» Weekblad "De Andijker" » Woensdag, 13 februari 1985, No. 7, 63e Jaargang
Bij het 75-jarig jubileum van het timmerbedrijf H.J. de Vries & Zn. hebben we de huidige eigenaar Piet de Vries gevraagd iets over de geschiedenis van dit bedrijf te vertellen:
Op 31 januari 1910 stak opa (pake) Hendrik de Vries van Warns, in Friesland met vrouw en zijn 2 zonen
de Zuiderzee over, en vestigde zich in Andijk, waar hij een timmerzaak overgenomen had.
In Friesland, waar hij ook een timmerzaak had, verkocht hij de boel aan een fouragehandel.
De spoeling was daar in die tijd zo dun voor ambachtslui, dat men, als er bij een boer een karwei te doen
was, bij het damhek al zowat de pet in de hand moest nemen om de boer gunstig te stemmen. Dit stond pake
blijkbaar niet aan.
Daar, in die eerste timmerwerkplaats gebeurde zoals gebruikelijk al het werk nog met de hand. Maar mijn vader,
die wel wat in machineriën zag bouwde een cirkelzaagmachine, voortgedreven door een windmolen. Als er
geen wind voorradig was moest aan een groot rad gedraaid worden. Wat trouwens ook het geval was als er teveel
wind was. Na de dijkdoorbraak van 1916 werd het spul onteigend, omdat de nieuw te maken weg dwars door huis
en werkplaats zou lopen. Op de huidige plaats werd een zaak gekocht van P. van der Leek, welke een kippenfarm
in Amerika begon. En na dat het bijbehorende woonhuis een kwart slag gedraaid en een stuk naar achter gezet
was, omdat ook hier de weg moeilijkheden gaf, kon er verder getimmerd worden.
In deze werkplaats stond een machine met als krachtbron een petroleum motor. Toen Andijk op het electriciteitsnet
werd aangesloten, werden meer machines aangeschaft.

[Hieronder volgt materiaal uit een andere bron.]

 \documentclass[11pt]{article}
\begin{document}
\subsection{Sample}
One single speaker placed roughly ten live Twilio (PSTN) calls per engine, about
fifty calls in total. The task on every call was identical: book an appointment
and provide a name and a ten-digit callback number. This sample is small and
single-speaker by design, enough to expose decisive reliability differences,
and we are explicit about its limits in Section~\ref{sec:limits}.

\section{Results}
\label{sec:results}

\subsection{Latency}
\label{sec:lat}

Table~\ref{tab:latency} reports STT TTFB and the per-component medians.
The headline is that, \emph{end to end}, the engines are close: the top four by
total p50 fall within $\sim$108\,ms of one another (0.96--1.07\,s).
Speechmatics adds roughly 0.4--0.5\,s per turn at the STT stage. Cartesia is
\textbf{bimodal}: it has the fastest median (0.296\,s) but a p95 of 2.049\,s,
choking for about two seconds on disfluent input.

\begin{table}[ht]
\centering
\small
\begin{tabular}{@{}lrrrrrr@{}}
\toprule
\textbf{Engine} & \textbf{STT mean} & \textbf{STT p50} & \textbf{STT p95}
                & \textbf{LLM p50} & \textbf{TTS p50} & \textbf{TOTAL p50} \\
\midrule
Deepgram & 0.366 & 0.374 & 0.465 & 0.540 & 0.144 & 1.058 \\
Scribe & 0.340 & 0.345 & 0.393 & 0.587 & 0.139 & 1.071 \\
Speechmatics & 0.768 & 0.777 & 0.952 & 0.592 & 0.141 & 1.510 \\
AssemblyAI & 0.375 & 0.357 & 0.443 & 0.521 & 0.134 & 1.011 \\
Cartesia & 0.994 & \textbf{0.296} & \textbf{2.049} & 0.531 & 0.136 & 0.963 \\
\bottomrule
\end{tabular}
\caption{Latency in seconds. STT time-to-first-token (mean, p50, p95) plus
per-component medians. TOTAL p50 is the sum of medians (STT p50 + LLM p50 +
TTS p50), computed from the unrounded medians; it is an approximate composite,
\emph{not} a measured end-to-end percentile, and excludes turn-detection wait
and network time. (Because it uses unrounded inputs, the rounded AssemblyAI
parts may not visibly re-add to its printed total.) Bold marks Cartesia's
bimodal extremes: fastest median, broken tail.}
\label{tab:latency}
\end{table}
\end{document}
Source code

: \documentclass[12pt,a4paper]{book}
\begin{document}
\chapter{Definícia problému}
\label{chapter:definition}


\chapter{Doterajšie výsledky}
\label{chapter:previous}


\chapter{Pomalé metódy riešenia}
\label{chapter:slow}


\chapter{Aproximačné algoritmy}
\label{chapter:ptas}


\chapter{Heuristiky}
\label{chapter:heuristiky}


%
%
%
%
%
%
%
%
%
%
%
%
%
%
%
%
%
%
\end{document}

Op een rekening van een machinehandel, gedateerd 30 maart 1927 staat een geleverde schaafmachine voor
ƒ 500,-. Toen in 1978 alle oude machines vervangen werden door moderne, waaronder een zeven-assige
4 zijdige schaafmachine, bracht die machine uit 1927 bij inruil ƒ 1000,- op. Hij was dus na 50
jaar gebruik in waarde verdubbeld.
Naast het z.g.n. burgerwerk, het onderhoudswerk, is machinaal werk altijd een belangrijk onderdeel van de
werkzaamheden geweest. Was dit blijkens een advertentie in het weekblad "De Andijker" van 1933
o.a. het met een stokkenschaafmachine vervaardigen van kloeten, compleet met helt en vlint voor
ƒ 1,- per stuk, zo werden in de oorlogsjaren 1940-45, toen er bijna geen timmerhout meer was klompen
verzoold. Oude vruchtbomen, op rollen over de weg aangevoerd werden er voor aan plankjes gezaagd. De fabricage
van kratten en gaasbakken voor de tuinbouw werd in 1952 uitgebreid.
Dit werk was erg seizoengebonden. In de tulpentijd, en in de herfst als de tuinders aan het gladiolen roden
waren was het laaiend druk. Mijn vader en ik kwamen dan nachten achter elkaar niet uit de kleren. Het inelkaar
spijkeren gebeurde nog met de hand, op een ijzeren plaat.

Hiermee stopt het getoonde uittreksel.